Narrow the data below down to the lines containing "game".

□ □ □ □

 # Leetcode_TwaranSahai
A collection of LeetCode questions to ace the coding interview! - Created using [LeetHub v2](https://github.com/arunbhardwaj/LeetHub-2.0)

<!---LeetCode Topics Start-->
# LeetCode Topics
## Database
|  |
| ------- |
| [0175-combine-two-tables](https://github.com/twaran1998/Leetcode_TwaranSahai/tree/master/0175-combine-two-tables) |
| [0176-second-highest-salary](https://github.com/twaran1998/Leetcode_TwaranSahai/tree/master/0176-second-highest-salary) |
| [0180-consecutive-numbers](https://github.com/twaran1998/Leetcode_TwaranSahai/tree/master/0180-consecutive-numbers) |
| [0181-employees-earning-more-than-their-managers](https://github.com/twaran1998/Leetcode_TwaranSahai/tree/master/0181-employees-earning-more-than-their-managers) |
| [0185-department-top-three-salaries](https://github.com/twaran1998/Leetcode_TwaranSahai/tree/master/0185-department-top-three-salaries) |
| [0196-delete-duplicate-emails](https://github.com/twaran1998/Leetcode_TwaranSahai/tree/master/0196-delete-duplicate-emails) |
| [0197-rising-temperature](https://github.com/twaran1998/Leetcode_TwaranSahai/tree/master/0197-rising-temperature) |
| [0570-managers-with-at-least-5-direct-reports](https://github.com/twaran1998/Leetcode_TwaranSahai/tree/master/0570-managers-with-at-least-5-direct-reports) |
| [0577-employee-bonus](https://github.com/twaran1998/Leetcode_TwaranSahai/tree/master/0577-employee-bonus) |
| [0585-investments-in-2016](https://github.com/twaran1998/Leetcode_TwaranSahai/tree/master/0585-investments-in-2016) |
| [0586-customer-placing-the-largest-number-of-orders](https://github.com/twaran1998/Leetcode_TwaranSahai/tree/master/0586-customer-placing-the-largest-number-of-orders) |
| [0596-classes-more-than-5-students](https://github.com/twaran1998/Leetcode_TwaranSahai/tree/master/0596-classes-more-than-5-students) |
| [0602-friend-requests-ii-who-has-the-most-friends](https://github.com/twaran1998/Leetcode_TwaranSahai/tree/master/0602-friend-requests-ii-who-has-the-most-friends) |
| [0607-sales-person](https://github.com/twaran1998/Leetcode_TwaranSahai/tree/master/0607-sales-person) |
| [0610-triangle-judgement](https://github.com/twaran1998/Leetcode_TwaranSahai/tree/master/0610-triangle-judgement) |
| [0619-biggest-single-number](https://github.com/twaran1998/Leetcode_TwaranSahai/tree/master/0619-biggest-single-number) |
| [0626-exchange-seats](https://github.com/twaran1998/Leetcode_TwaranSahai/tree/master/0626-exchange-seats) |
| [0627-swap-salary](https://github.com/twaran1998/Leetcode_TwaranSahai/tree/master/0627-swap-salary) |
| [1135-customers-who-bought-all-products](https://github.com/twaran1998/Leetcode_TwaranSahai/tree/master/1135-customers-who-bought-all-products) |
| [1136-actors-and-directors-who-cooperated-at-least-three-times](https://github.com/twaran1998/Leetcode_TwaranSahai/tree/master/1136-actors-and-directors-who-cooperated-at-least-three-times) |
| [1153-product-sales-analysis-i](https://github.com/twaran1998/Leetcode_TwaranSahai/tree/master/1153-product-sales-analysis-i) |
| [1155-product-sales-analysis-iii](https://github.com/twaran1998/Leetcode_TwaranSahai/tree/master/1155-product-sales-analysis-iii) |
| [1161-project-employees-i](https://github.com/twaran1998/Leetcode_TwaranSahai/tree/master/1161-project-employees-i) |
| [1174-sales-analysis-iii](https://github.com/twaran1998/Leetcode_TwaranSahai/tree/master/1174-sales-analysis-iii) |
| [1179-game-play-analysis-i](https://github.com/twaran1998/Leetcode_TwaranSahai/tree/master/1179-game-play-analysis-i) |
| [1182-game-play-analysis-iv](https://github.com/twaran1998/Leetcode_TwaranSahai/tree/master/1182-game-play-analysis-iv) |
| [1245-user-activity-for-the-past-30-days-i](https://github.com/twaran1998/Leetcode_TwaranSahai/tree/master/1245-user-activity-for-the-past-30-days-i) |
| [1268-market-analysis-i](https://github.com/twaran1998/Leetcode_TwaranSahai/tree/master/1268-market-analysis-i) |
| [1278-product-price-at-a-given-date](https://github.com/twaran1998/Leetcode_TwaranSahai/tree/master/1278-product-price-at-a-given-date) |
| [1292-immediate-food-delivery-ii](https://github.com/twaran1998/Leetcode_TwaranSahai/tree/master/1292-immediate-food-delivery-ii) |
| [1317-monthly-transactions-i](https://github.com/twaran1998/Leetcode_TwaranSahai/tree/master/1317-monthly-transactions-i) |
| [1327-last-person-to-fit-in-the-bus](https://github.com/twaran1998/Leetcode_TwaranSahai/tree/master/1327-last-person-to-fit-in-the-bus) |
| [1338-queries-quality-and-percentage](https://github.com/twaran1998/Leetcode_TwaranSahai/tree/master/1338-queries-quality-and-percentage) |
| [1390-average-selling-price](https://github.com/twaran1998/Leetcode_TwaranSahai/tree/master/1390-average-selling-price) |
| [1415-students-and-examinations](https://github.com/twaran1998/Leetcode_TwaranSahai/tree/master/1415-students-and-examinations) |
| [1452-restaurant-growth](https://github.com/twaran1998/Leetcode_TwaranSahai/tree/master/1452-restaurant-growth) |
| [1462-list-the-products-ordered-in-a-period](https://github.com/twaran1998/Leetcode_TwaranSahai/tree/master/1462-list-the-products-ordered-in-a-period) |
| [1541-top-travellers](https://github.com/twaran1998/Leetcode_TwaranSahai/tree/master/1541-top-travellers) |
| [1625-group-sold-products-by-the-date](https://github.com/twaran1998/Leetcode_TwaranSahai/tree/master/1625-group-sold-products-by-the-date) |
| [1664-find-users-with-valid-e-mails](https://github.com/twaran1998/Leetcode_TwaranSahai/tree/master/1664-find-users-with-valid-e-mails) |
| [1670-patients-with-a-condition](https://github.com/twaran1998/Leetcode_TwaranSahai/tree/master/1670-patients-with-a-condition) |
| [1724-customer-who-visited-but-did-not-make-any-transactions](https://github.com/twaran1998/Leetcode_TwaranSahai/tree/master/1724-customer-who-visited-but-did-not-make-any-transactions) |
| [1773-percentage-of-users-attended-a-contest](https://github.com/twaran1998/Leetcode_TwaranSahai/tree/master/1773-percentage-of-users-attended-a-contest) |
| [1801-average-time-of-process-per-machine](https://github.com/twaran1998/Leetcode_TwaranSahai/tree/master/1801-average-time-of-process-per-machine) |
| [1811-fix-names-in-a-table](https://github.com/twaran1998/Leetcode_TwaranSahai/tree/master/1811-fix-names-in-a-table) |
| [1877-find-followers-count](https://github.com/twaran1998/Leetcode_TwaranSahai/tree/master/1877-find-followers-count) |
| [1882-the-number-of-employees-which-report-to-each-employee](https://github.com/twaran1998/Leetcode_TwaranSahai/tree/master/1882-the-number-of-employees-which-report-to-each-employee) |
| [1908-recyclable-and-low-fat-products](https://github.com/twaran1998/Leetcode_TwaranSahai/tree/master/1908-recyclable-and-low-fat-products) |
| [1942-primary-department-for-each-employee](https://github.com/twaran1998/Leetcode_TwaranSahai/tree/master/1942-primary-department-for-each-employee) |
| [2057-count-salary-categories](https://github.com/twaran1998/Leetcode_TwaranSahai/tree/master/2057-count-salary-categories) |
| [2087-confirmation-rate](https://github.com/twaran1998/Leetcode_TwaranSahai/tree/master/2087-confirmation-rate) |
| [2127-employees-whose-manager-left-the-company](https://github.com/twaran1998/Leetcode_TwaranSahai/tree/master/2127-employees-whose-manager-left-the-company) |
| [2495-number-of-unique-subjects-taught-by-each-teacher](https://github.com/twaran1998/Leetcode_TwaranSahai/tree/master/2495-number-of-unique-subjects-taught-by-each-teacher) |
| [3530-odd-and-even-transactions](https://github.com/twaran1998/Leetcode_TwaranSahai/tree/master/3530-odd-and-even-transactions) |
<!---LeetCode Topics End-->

□ □ □ □

Written response:
| [1179-game-play-analysis-i](https://github.com/twaran1998/Leetcode_TwaranSahai/tree/master/1179-game-play-analysis-i) |
| [1182-game-play-analysis-iv](https://github.com/twaran1998/Leetcode_TwaranSahai/tree/master/1182-game-play-analysis-iv) |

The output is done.